Swarm Gallery is pleased to be a part of the 2010 01SJ Biennial and sees Building Steam as a natural fit for the biennial's theme, Build Your Own World. Within the context of so much that challenges our world today, and in lieu of the recent economic calamity that threatens the productive activity of creative makers and innovators of all types, Swarm Gallery believes that it is incumbent upon any institution that supports creativity to step up to the challenge and bring shelter to those whose ideas, projects, and forward thinking solutions do not always fit the norm or necessarily conform to established economic models. Sound artists often operate in this space, asking us to consider the world with our ears through a variety of strategies, creating new worlds or in other cases bringing us back to ones we've forgotten, overlooked, or have simply ignored. Often, these artists do this with little institutional support.

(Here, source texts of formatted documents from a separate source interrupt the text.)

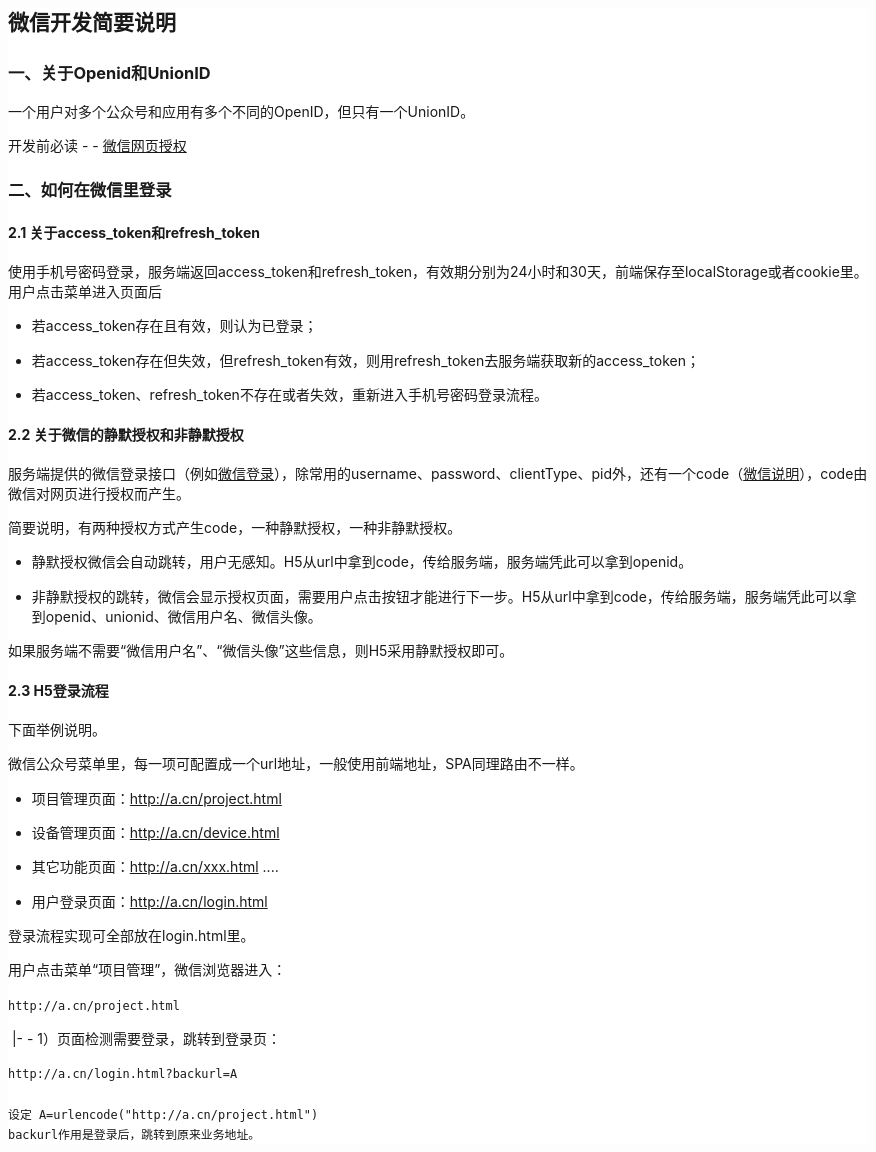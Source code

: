 ## 微信开发简要说明

### 一、关于Openid和UnionID

一个用户对多个公众号和应用有多个不同的OpenID，但只有一个UnionID。

开发前必读 - - [微信网页授权](https://mp.weixin.qq.com/wiki?t=resource/res_main&id=mp1421140842) 

### 二、如何在微信里登录

#### 2.1 关于access_token和refresh_token

使用手机号密码登录，服务端返回access_token和refresh_token，有效期分别为24小时和30天，前端保存至localStorage或者cookie里。用户点击菜单进入页面后

* 若access_token存在且有效，则认为已登录；

* 若access_token存在但失效，但refresh_token有效，则用refresh_token去服务端获取新的access_token；

* 若access_token、refresh_token不存在或者失效，重新进入手机号密码登录流程。

#### 2.2 关于微信的静默授权和非静默授权

服务端提供的微信登录接口（例如[微信登录](http://mock.hekr.me/project/112/interface/api/4225)），除常用的username、password、clientType、pid外，还有一个code（[微信说明](https://mp.weixin.qq.com/wiki?t=resource/res_main&id=mp1421140842)），code由微信对网页进行授权而产生。

简要说明，有两种授权方式产生code，一种静默授权，一种非静默授权。

* 静默授权微信会自动跳转，用户无感知。H5从url中拿到code，传给服务端，服务端凭此可以拿到openid。

* 非静默授权的跳转，微信会显示授权页面，需要用户点击按钮才能进行下一步。H5从url中拿到code，传给服务端，服务端凭此可以拿到openid、unionid、微信用户名、微信头像。

如果服务端不需要“微信用户名”、“微信头像”这些信息，则H5采用静默授权即可。

#### 2.3 H5登录流程

下面举例说明。

微信公众号菜单里，每一项可配置成一个url地址，一般使用前端地址，SPA同理路由不一样。

* 项目管理页面：http://a.cn/project.html

* 设备管理页面：http://a.cn/device.html

* 其它功能页面：http://a.cn/xxx.html ....

* 用户登录页面：http://a.cn/login.html



登录流程实现可全部放在login.html里。

用户点击菜单“项目管理”，微信浏览器进入：

```
http://a.cn/project.html
```

​	|- - 1）页面检测需要登录，跳转到登录页：

```
http://a.cn/login.html?backurl=A

设定 A=urlencode("http://a.cn/project.html")
backurl作用是登录后，跳转到原来业务地址。
```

Lynn Koble | Inaugural Exhibition

For the September 2010 launch of Building Steam, Swarm Gallery will present an installation by New York-based artist Lynn Koble. Koble's current work reflects her interest in the many forms of constructed and simulated environments - physical, social, psychological, natural - that exist in a technology-saturated world. She is also curious about how people experience, order and disrupt these environments according to systems, both scientific and personal, tangible and virtual.

Most often, Koble creates interactive sound installations and sculpture to explore this idea of environments, presenting participatory experiences that engage multiple senses: vision, sound, touch. She sometimes offers participants the opportunity to shape their experience through interaction with technology systems. These systems exist in the context of exaggerated, hand-made sculptural environments, which offer a richness of texture, color, scale, and sound that mocks and transcends the referents from the "real" world.

Recently, references to the natural world have played an increased role in her work. Conceptually, these unfold as questions about sustainability (psychological and environmental), encoding, and the complex relationship between people and nature in a techno-centric culture.


Lynn Koble, Porta-wall (2003), Audio tracks, mp3 player, felt, speaker, wire, casters, styrofoam, plastic, wood, 85.25 x 48 x 16 inches


Lynn Koble, Chorus (2005-2006), Audio tracks, microcontrollers with proximity sensors, speakers, wood, metal, dimensions variable




PREVIEW WORKS






Project Space | de.layed


de.layed is a hand-cut vinyl installation by collaborative team t.w.five, featured in Swarm Gallery's project space. t.w.five comprises Brazilian artist Paula Pereira and Swedish artist Pernilla Andersson. With a multi-cultural perspective, their ideas intermingle into what they describe as, "a new hybrid of in-between." The large scale vinyl works depict public sites that could be anywhere, places like train stations, bus interiors and airports. For the artists, these locations represent sites of displacement, places where people are in-between destinations. Living in between two cultures is a day-to-day reality for t.w.five. For them, the works are giant postcards that boldly announce their unsettled relationship with their geographic and mental states. They write, "this project started off as a personal journey. Both of us our immigrants in the US and are dealing with a new country, a new language and a new culture while holding on to our past selves."

Pernilla Andersson, aka "five," was born in Stockholm, Sweden, in 1972 and currently lives and works in San Jose, California. She received a BFA and MFA from San Jose State University.

Paula Pereira, aka "t.w.," was born in Brazil, in 1964 and currently lives and works in San Francisco, California. She received a BFA from San Francisco Art Institute and a MFA from San Jose State University. Her street artwork is featured in the book "Graffiti Women" by Nicholas Ganz.